Some years ago, I purchased "Sustainability.Today" from a website supplier. I thought it would be a good name for a news service and social media channel about the global sustainability movement.
But I never used that web address, and now I plan to let it expire. The reason: The sustainability movement, which I have championed for most of my adult life, seems to have disappeared.
This is good news. At least, partly.
The sustainability movement had been fading for some time. I am not sure exactly when it winked out of existence, because many important elements of the movement are still around us: this website, GreenBiz, is one example. And many pioneers and leaders are still doing important work: Paul Hawken leading "Project Drawdown," Hazel Henderson leading Ethical Markets and writing columns, Hunter Lovins and Karl-Henrik Robert and John Elkington and many other pioneers still lecturing and promoting transformative ideas.
And most of the movement’s initiating institutions are also still active. The Club of Rome, for example, publishers of 1972’s "The Limits to Growth" (one of the sustainability movement’s founding texts), released a comprehensive call to arms in 2018 called "Come On!" under the leadership of then co-presidents Anders Wijkman and Ernst von Weiszäcker — both legendary sustainability leaders in their own right, both still going strong. (Notably, they recently stepped down, making way for the club’s first female leaders, Sandrine Dixson-Declève and Mamphela Ramphele.)
So, the movers are still with us. But the movement — which I experienced as a global, loose-knit but somewhat bounded community, with a common sense of purpose, organized around a set of ideas related to systems thinking, living within limits, and transformative change — is practically invisible. How did this happen?

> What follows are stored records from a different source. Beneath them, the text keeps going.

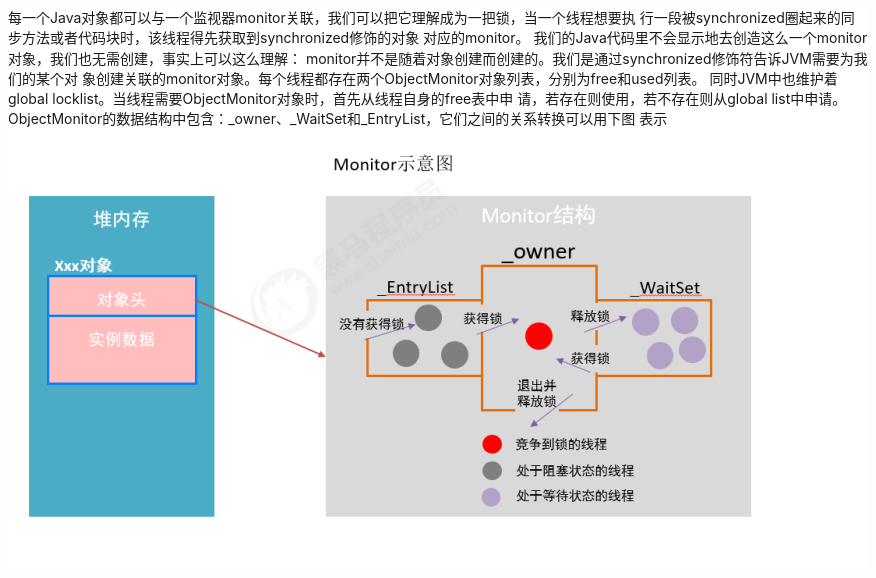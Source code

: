 

每一个Java对象都可以与一个监视器monitor关联，我们可以把它理解成为一把锁，当一个线程想要执
行一段被synchronized圈起来的同步方法或者代码块时，该线程得先获取到synchronized修饰的对象
对应的monitor。
我们的Java代码里不会显示地去创造这么一个monitor对象，我们也无需创建，事实上可以这么理解：
monitor并不是随着对象创建而创建的。我们是通过synchronized修饰符告诉JVM需要为我们的某个对
象创建关联的monitor对象。每个线程都存在两个ObjectMonitor对象列表，分别为free和used列表。
同时JVM中也维护着global locklist。当线程需要ObjectMonitor对象时，首先从线程自身的free表中申
请，若存在则使用，若不存在则从global list中申请。
ObjectMonitor的数据结构中包含：_owner、_WaitSet和_EntryList，它们之间的关系转换可以用下图
表示 

![1617266013942](../images/1617266013942.png)



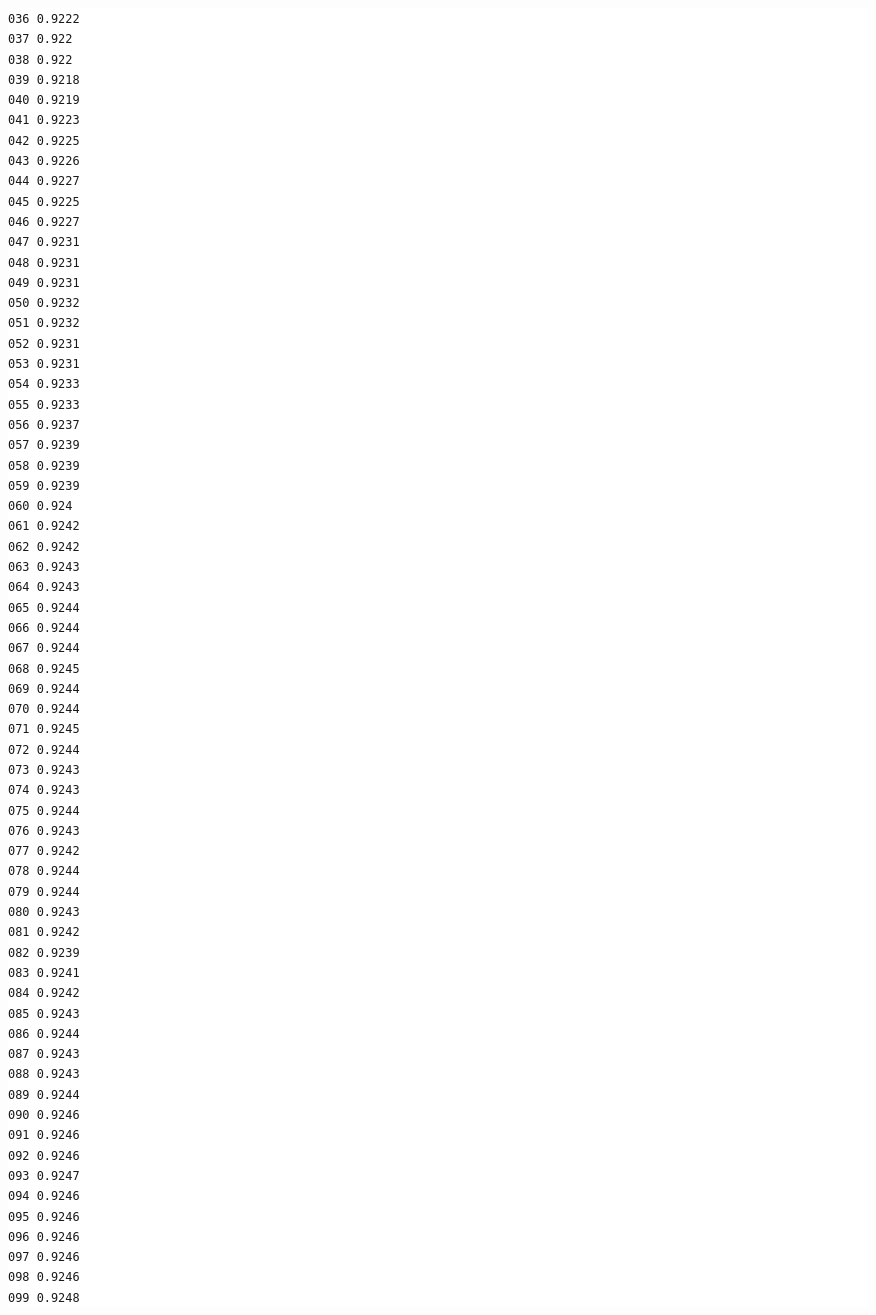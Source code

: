     036 0.9222
    037 0.922
    038 0.922
    039 0.9218
    040 0.9219
    041 0.9223
    042 0.9225
    043 0.9226
    044 0.9227
    045 0.9225
    046 0.9227
    047 0.9231
    048 0.9231
    049 0.9231
    050 0.9232
    051 0.9232
    052 0.9231
    053 0.9231
    054 0.9233
    055 0.9233
    056 0.9237
    057 0.9239
    058 0.9239
    059 0.9239
    060 0.924
    061 0.9242
    062 0.9242
    063 0.9243
    064 0.9243
    065 0.9244
    066 0.9244
    067 0.9244
    068 0.9245
    069 0.9244
    070 0.9244
    071 0.9245
    072 0.9244
    073 0.9243
    074 0.9243
    075 0.9244
    076 0.9243
    077 0.9242
    078 0.9244
    079 0.9244
    080 0.9243
    081 0.9242
    082 0.9239
    083 0.9241
    084 0.9242
    085 0.9243
    086 0.9244
    087 0.9243
    088 0.9243
    089 0.9244
    090 0.9246
    091 0.9246
    092 0.9246
    093 0.9247
    094 0.9246
    095 0.9246
    096 0.9246
    097 0.9246
    098 0.9246
    099 0.9248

The short explanation: The movement won. Or rather, the movement half-won. Here is how I see it, and having just read Stephen Hawking’s final book, "Brief Answers to the Big Questions," I hope you will forgive me for adopting a cosmological metaphor.
If the half-century after "The Limits to Growth" could be compared to the first moments after the Big Bang, then the period from 2012 to 2015 — specifically, from the United Nations global conference on sustainable development in Rio de Janeiro ("Rio+20"), to the adoption of 2030 Agenda and the 17 Sustainable Development Goals three years later — can be likened to the much briefer phase, shortly after the Big Bang, that astrophysicists call "inflation." For reasons science is still working out, the very tiny early universe made an astonishingly sudden leap in size, and the small patterns that were coded into it at that moment of rapid expansion ultimately gave rise to the gigantic pattern of stars and galaxies we see today.
Those early patterns are discernible to the trained astronomic eye, but the rest of us simply live in the resulting universe — just as most people working in sustainable development now live in the expanded universe of the SDGs, with all the national reporting processes, integrated modeling tools, school curriculum programs, SDG-adapted business management schemes and so much else that quickly filled our world after 2015.